The name must be 2 to 6 words. Do not use the cluster number or quotes."""

def label_cluster(examples: list[str]) -> dict:
    user = "Examples:\n\n" + "\n---\n".join(examples)
    resp = client.chat.completions.create(
        model="gpt-4o-mini",
        messages=[
            {"role": "system", "content": LABEL_SYSTEM},
            {"role": "user", "content": user},
        ],
        response_format={"type": "json_object"},
        temperature=0.2,
    )
    import json
    return json.loads(resp.choices[0].message.content)

cluster_labels = {}
for c in range(km.n_clusters):
    idx = np.where(labels == c)[0][:8]
    sample = [texts[i] for i in idx]
    cluster_labels[c] = label_cluster(sample)

# Example output:
# {0: {"name": "over-ear ANC headphones", "summary": "..."},
#  1: {"name": "true-wireless sport earbuds", "summary": "..."}, ...}

Code Fragment 38.3.4: LLM-labeled clustering pipeline. KMeans groups the enriched-text embeddings; for each cluster, eight representative items are sent to the LLM with a tight schema for the cluster name. The resulting labels are human-readable and reusable for navigation, faceting, and the diversification step in Section 38.6.

38.3.6 Cost and Cache Discipline

Catalog enrichment is the single largest LLM cost in most production pipelines. A million-item catalog at one enrichment call per item costs roughly the same as a hundred thousand user-facing chat turns. Three patterns control the cost.

First, run enrichment offline as a batch job, not on the request path. The enriched text is cached in object storage and refreshed only when the source record changes. Second, use the cheapest model that produces acceptable output: gpt-4o-mini or a small open-weights model is usually enough for description generation, with the frontier model reserved for the harder cluster labeling. Third, route the long tail of identical or near-identical items through a single enrichment by hashing the normalized record before the LLM call. A surprising fraction of e-commerce catalogs has thousands of duplicate-up-to-color SKUs that all map to the same description.

What Comes Next

With the query side and the catalog side both enriched, the next section, Section 38.4: Conversational Recsys, turns to entry point (C): the dialogue wrapper around the whole pipeline. Preference elicitation through conversation, clarifying questions, justifications for each suggestion, and the warm-conversation UX that traditional widget-based filters cannot match.

Further Reading

Acharya, A. et al. (2023). "LLM-Based Synthetic Datasets for Recommendation." arXiv:2310.06770. Establishes that LLM-generated descriptions of items lift content-based retrieval on cold-start items by 10 to 20 percent recall@20 on standard benchmarks. The result motivates the synthetic description pattern in Section 38.3.2.
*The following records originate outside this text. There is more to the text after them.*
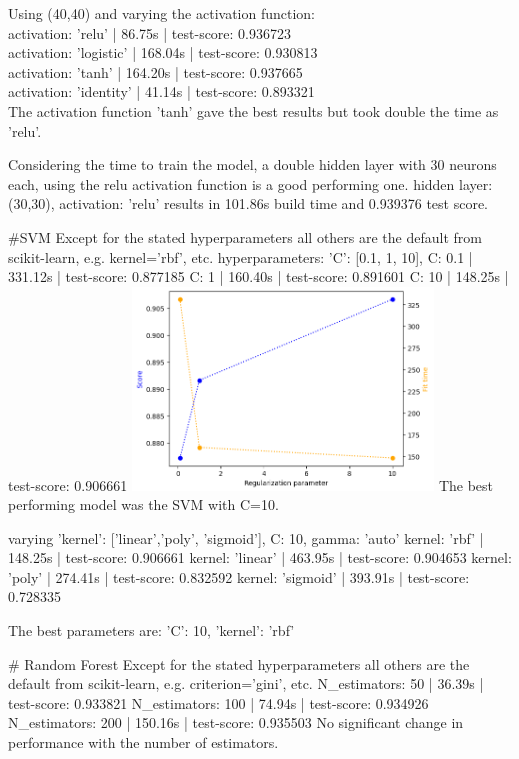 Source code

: \documentclass[12pt, letterpaper]{article}
\begin{document}
Using (40,40) and varying the activation function: \\
activation:  'relu' | 86.75s | test-score: 0.936723 \\ 
activation: 'logistic' | 168.04s | test-score: 0.930813 \\ 
activation: 'tanh' | 164.20s | test-score: 0.937665 \\ 
activation: 'identity' | 41.14s | test-score: 0.893321 \\ 
The activation function 'tanh' gave the best results but took double the time as 'relu'.

Considering the time to train the model, a double hidden layer with 30 neurons each, using the relu activation function is a good performing one.
hidden layer: (30,30), activation: 'relu' results in 101.86s build time and 0.939376 test score.

#SVM
Except for the stated hyperparameters all others are the default from scikit-learn, e.g. kernel='rbf', etc.
hyperparameters: 'C': [0.1, 1, 10],
C: 0.1 | 331.12s | test-score: 0.877185
C: 1 | 160.40s | test-score: 0.891601
C: 10 | 148.25s | test-score: 0.906661
\includegraphics[width=0.6\textwidth]{svm_c_compiled.png}
The best performing model was the SVM with C=10.

varying 'kernel': ['linear','poly', 'sigmoid'], C: 10, gamma: 'auto'
kernel: 'rbf' | 148.25s | test-score: 0.906661
kernel: 'linear' | 463.95s | test-score: 0.904653
kernel: 'poly' | 274.41s | test-score: 0.832592
kernel: 'sigmoid' | 393.91s | test-score: 0.728335

The best parameters are: {'C': 10, 'kernel': 'rbf'}

# Random Forest
Except for the stated hyperparameters all others are the default from scikit-learn, e.g. criterion='gini', etc.
N_estimators: 50 | 36.39s | test-score: 0.933821
N_estimators: 100 | 74.94s | test-score: 0.934926
N_estimators: 200 | 150.16s | test-score: 0.935503
No significant change in performance with the number of estimators.
\end{document}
Reimers, N. & Gurevych, I. (2019). "Sentence-BERT: Sentence Embeddings using Siamese BERT-Networks." EMNLP 2019. The sentence-transformer paper that anchors Code Fragment 38.3.2. Required reading for anyone choosing an encoder for the item side of a recsys.

Radford, A. et al. (2021). "Learning Transferable Visual Models From Natural Language Supervision (CLIP)." ICML 2021. The CLIP paper that makes the multi-modal fusion in Section 38.3.4 possible. The shared text-image embedding space is the foundation for visual recsys.

Grootendorst, M. (2022). "BERTopic: Neural Topic Modeling with a Class-Based TF-IDF Procedure." arXiv:2203.05794. The BERTopic paper that inspired the LLM-labeled clustering pipeline in Code Fragment 38.3.4. The class-based TF-IDF step is the part LLMs replace.

Hou, Y. et al. (2023). "Towards Universal Sequence Representation Learning for Recommender Systems." KDD 2023. A practical reference architecture for using text-based item embeddings as the primary representation in a sequential recsys, blending naturally with the enriched embeddings pipeline of Section 38.3.